The implementation consisted of the following stages:
- Pre-configuration (the equipment was pre-configured by our engineers (release and installation of dst-on PAK, setting up network interfaces, setting up a snmp-agent, setting up PAK in ViPNet Administrator);
- Installation of crypto-gateways in the data center (setting up an alternative channel in order not to interrupt the work of ERIS);
- Installation of crypto-gateways in the clinics (the engineer needed to plug equipment into the 15-minute interval and make sure that the tunnel in the data center was raised. Naturally, in ideal cases, everything happened in minutes, but there is always some time to correct the problems that arise. In general, 15 minutes is enough to complete the work);
- Connecting crypto-gateways to the monitoring system (at this stage, revealed a system bug that was reported to the vendor, periodically the snmp agent spontaneously fell off, it had to be restarted. Since we know that ViPNet runs on Linux (Debian), we wrote a script that automatically restarted the process. In the new version, InfoTeX fixed this moment).

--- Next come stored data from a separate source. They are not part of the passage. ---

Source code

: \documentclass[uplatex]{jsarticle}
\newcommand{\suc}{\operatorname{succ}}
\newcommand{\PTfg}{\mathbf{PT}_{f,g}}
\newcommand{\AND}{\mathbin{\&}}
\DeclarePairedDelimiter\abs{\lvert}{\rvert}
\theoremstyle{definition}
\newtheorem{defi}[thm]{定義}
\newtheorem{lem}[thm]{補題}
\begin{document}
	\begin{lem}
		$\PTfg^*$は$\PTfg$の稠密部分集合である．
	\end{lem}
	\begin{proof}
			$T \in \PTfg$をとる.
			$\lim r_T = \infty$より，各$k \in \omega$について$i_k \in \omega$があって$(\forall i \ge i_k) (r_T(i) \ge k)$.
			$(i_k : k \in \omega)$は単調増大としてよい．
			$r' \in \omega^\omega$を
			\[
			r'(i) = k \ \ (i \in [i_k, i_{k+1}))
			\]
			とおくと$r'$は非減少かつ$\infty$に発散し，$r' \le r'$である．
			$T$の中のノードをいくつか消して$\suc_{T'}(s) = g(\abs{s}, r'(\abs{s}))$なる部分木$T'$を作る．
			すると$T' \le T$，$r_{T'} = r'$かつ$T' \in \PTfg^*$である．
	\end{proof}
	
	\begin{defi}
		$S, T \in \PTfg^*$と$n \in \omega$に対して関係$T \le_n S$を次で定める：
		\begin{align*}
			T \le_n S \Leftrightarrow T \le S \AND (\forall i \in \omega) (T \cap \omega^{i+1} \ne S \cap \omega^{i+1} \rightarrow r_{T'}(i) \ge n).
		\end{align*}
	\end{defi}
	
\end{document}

Monitoring The load on the processor, RAM, network
Next we will show screenshots from the monitoring system, where you can view the load on the equipment separately for six months and separately for one working day (CPU, RAM, network). The names of network devices are hidden, in terms of semantic load, this does not affect anything.
CPU load
Figure 2 - CPU load for half a year HW1000
Figure 3 - CPU load for 1 day HW1000
Figure 4 - CPU load for half a year HW50
Figure 5 - CPU load for 1 day HW50
Load on RAM
Figure 6 - Loading RAM for half a year HW1000
Figure 7 - Loading RAM for 1 day HW1000
Figure 8 - Loading RAM for half a year HW50 Figure 9 - Loading RAM for 1 day
HW50
Network load
Figure 10 - Network load for six months HW1000
Figure 11 - Network download for 1 day HW1000
Figure 12 - Network download for six months HW50
Figure 13 - Network download for 1 day HW50
Conclusion
It has been about a year since the implementation of the project, all CIPPs work in a regular mode, not a single crypto-gateway has failed. ERIS works in a regular mode with the information security tools installed, ensuring the necessary level of information security of the personal data of patients in Moscow polyclinics.